Train Dataset Size: 1106
Validation Dataset Size: 249
Test Dataset Size: 293


In [15]:
from sklearn.preprocessing import StandardScaler, LabelEncoder
import tensorflow as tf

# List of feature names
feature_names = ['distance', 'bearing', 'depth', 'seasonal_sin']

# Extract features and target variable from train_dataset
X_train_dataset = train_dataset[feature_names]
y_train_dataset = train_dataset['WaterMass']

# Extract features and target variable from val_dataset
X_val_dataset = val_dataset[feature_names]
y_val_dataset = val_dataset['WaterMass']

# Extract features and target variable from test_dataset
X_test_dataset = test_dataset[feature_names]
y_test_dataset = test_dataset['WaterMass']

# Encode categorical labels to numerical values using LabelEncoder
label_encoder = LabelEncoder()
y_train_encoded_dataset = label_encoder.fit_transform(y_train_dataset).reshape(-1, 1)
y_val_encoded_dataset = label_encoder.transform(y_val_dataset).reshape(-1, 1)
y_test_encoded_dataset = label_encoder.transform(y_test_dataset).reshape(-1, 1)
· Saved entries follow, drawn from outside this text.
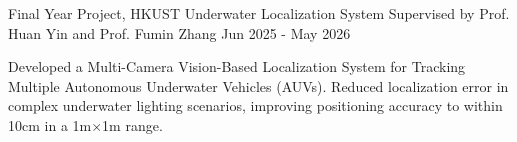 \cventry
{Final Year Project, HKUST} %
{Underwater Localization System} %
{Supervised by Prof. Huan Yin and Prof. Fumin Zhang} %
{Jun 2025 - May 2026} %
\begin{cvitems}
\item {Developed a Multi-Camera Vision-Based Localization System for Tracking Multiple Autonomous Underwater Vehicles (AUVs). Reduced localization error in complex underwater lighting scenarios, improving positioning accuracy to within 10cm in a 1m$\times$1m range.}
\end{cvitems}
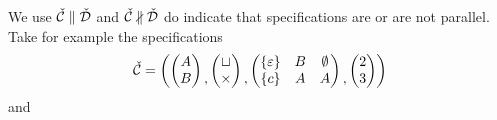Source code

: We use $\check{\mathcal{C}} \parallel \check{\mathcal{D}}$ and $\check{\mathcal{C}} \nparallel \check{\mathcal{D}}$ do indicate that specifications are or are not parallel. Take for example the specifications
\[
    \check{\mathcal{C}} = \left(
    \begin{pmatrix}
        A\\B    
    \end{pmatrix}
    \begin{matrix}\\,\end{matrix}
    \begin{pmatrix}
        \sqcup\\
        \times
    \end{pmatrix}
    \begin{matrix}\\,\end{matrix}
    \begin{pmatrix}
        \left\{\varepsilon\right\} & B & \emptyset\\
        \left\{c\right\} & A & A
    \end{pmatrix}
    \begin{matrix}\\,\end{matrix}
    \begin{pmatrix}
        2\\3
    \end{pmatrix}
    \right)
\]
and
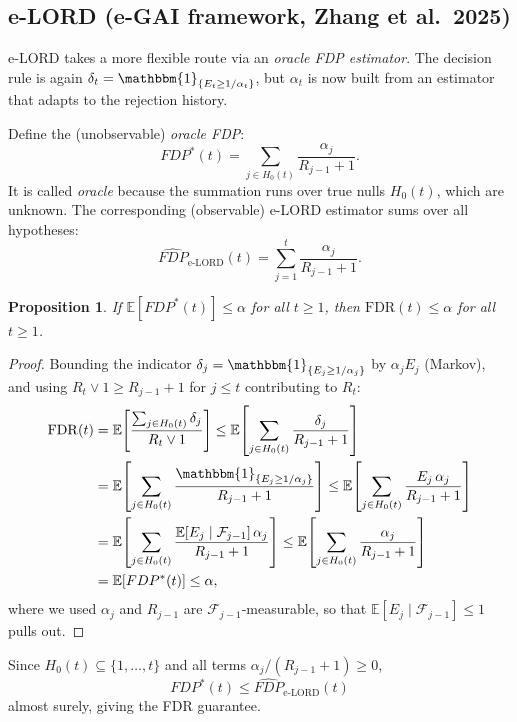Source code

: \documentclass[11pt,a4paper]{article}
\theoremstyle{plain}
\newtheorem{proposition}[theorem]{Proposition}
\theoremstyle{definition}
\theoremstyle{remark}
\newcommand{\E}{\mathbb{E}}
\newcommand{\ind}{\mathbbm{1}}
\newcommand{\FDR}{\mathrm{FDR}}
\begin{document}
\subsection{e-LORD (e-GAI framework, Zhang et al.\ 2025)}
\label{sec:elord}

e-LORD takes a more flexible route via an \emph{oracle FDP estimator}. The
decision rule is again $\delta_t = \ind_{\{E_t \geq 1/\alpha_t\}}$, but
$\alpha_t$ is now built from an estimator that adapts to the rejection
history.

Define the (unobservable) \emph{oracle FDP}:
\[
  FDP^*(t) = \sum_{j \in H_0(t)} \frac{\alpha_j}{R_{j-1} + 1}.
\]
It is called \emph{oracle} because the summation runs over true nulls
$H_0(t)$, which are unknown. The corresponding (observable) e-LORD estimator
sums over all hypotheses:
\[
  \widehat{FDP}_{\text{e-LORD}}(t) = \sum_{j=1}^{t} \frac{\alpha_j}{R_{j-1} + 1}.
\]

\begin{proposition}\label{prop:oracle-fdr}
If $\E[FDP^*(t)] \leq \alpha$ for all $t \geq 1$, then $\FDR(t) \leq \alpha$
for all $t \geq 1$.
\end{proposition}

\begin{proof}
Bounding the indicator $\delta_j = \ind_{\{E_j \geq 1/\alpha_j\}}$ by
$\alpha_j E_j$ (Markov), and using $R_t \vee 1 \geq R_{j-1} + 1$ for
$j \leq t$ contributing to $R_t$:
\begin{align*}
\FDR(t) &= \E\!\left[\frac{\sum_{j \in H_0(t)} \delta_j}{R_t \vee 1}\right]
  \leq \E\!\left[\sum_{j \in H_0(t)} \frac{\delta_j}{R_{j-1}+1}\right]\\
  &= \E\!\left[\sum_{j \in H_0(t)} \frac{\ind_{\{E_j \geq 1/\alpha_j\}}}{R_{j-1}+1}\right]
  \leq \E\!\left[\sum_{j \in H_0(t)} \frac{E_j\,\alpha_j}{R_{j-1}+1}\right]\\
  &= \E\!\left[\sum_{j \in H_0(t)} \frac{\E[E_j \mid \mathcal{F}_{j-1}]\,\alpha_j}{R_{j-1}+1}\right]
  \leq \E\!\left[\sum_{j \in H_0(t)} \frac{\alpha_j}{R_{j-1}+1}\right]\\
  &= \E[FDP^*(t)] \leq \alpha,
\end{align*}
where we used $\alpha_j$ and $R_{j-1}$ are $\mathcal{F}_{j-1}$-measurable, so
that $\E[E_j \mid \mathcal{F}_{j-1}] \leq 1$ pulls out.
\end{proof}

Since $H_0(t) \subseteq \{1, \ldots, t\}$ and all terms $\alpha_j/(R_{j-1}+1)
\geq 0$,
\[
  FDP^*(t) \leq \widehat{FDP}_{\text{e-LORD}}(t)
\]
almost surely, giving the FDR guarantee.
\end{document}
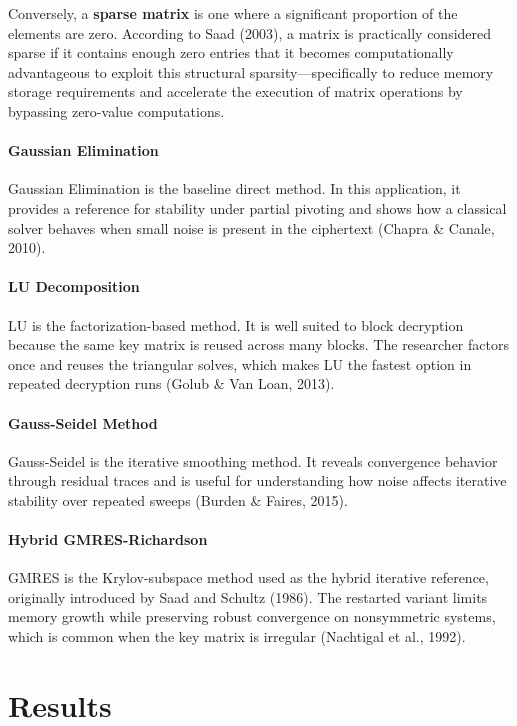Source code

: \documentclass[11pt]{article}
\begin{document}
Conversely, a \textbf{sparse matrix} is one where a significant proportion of the elements are zero. According to Saad (2003), a matrix is practically considered sparse if it contains enough zero entries that it becomes computationally advantageous to exploit this structural sparsity—specifically to reduce memory storage requirements and accelerate the execution of matrix operations by bypassing zero-value computations.

\paragraph{Gaussian Elimination}
Gaussian Elimination is the baseline direct method. In this application, it provides a reference for stability under partial pivoting and shows how a classical solver behaves when small noise is present in the ciphertext (Chapra \& Canale, 2010).

\paragraph{LU Decomposition}
LU is the factorization-based method. It is well suited to block decryption because the same key matrix is reused across many blocks. The researcher factors once and reuses the triangular solves, which makes LU the fastest option in repeated decryption runs (Golub \& Van Loan, 2013).

\paragraph{Gauss-Seidel Method}
Gauss-Seidel is the iterative smoothing method. It reveals convergence behavior through residual traces and is useful for understanding how noise affects iterative stability over repeated sweeps (Burden \& Faires, 2015).

\paragraph{Hybrid GMRES-Richardson}
GMRES is the Krylov-subspace method used as the hybrid iterative reference, originally introduced by Saad and Schultz (1986). The restarted variant limits memory growth while preserving robust convergence on nonsymmetric systems, which is common when the key matrix is irregular (Nachtigal et al., 1992).

\section{Results}
\end{document}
# Reshape without creating an additional dimension
y_train_encoded_dataset = y_train_encoded_dataset.reshape(-1)
y_val_encoded_dataset = y_val_encoded_dataset.reshape(-1)
y_test_encoded_dataset = y_test_encoded_dataset.reshape(-1)

# Standardize the features using StandardScaler
scaler = StandardScaler()
X_train_scaled_dataset = scaler.fit_transform(X_train_dataset)
X_val_scaled_dataset = scaler.transform(X_val_dataset)
X_test_scaled_dataset = scaler.transform(X_test_dataset)

# GaussianProcessClassifier

This function, `evaluate_kernel`, assesses the performance of a given Gaussian process kernel using the `GaussianProcessClassifier` from scikit-learn. The function takes as input the training and validation features (`X_train` and `X_val`), corresponding labels (`y_train` and `y_val`), and the kernel to be evaluated.

### Parameters:

- `X_train`: Training features.
- `y_train`: Training labels.
- `X_val`: Validation features.
- `y_val`: Validation labels.
- `kernel`: The Gaussian process kernel to be evaluated.

### Returns:

- `accuracy`: Accuracy score of the model on the validation set.

### Functionality:

1. **GaussianProcessClassifier Initialization:**
    - Creates a `GaussianProcessClassifier` instance with the specified kernel and a set number of restarts for optimization (`n_restarts_optimizer`).

2. **Model Training:**
    - Fits the classifier to the training data (`X_train`, `y_train`).

3. **Prediction:**
    - Uses the trained model to predict labels for the validation set (`X_val`).

4. **Accuracy Calculation:**
    - Calculates the accuracy score by comparing predicted labels with true labels on the validation set.

5. **Prints Results:**
    - Displays the accuracy of the model with the current kernel.

6. **Confusion Matrix Visualization:**
    - Generates and visualizes the confusion matrix for the predictions on the validation set.


In [16]:
from sklearn.gaussian_process.kernels import RBF, WhiteKernel, Matern, ExpSineSquared, ConstantKernel as C
from sklearn.gaussian_process import GaussianProcessClassifier
from sklearn.metrics import accuracy_score, confusion_matrix
import seaborn as sns
import matplotlib.pyplot as plt

def evaluate_kernel(X_train, y_train, X_val, y_val, kernel):
    """
    Evaluate a single kernel using GaussianProcessClassifier.

    Parameters:
    - X_train: Training features
    - y_train: Training labels
    - X_val: Validation features
    - y_val: Validation labels
    - kernel: Kernel to evaluate

    Returns:
    - accuracy: Accuracy for the given kernel
    """

    # Create GaussianProcessClassifier with the current kernel
    model_sklearn = GaussianProcessClassifier(kernel=kernel, n_restarts_optimizer=10)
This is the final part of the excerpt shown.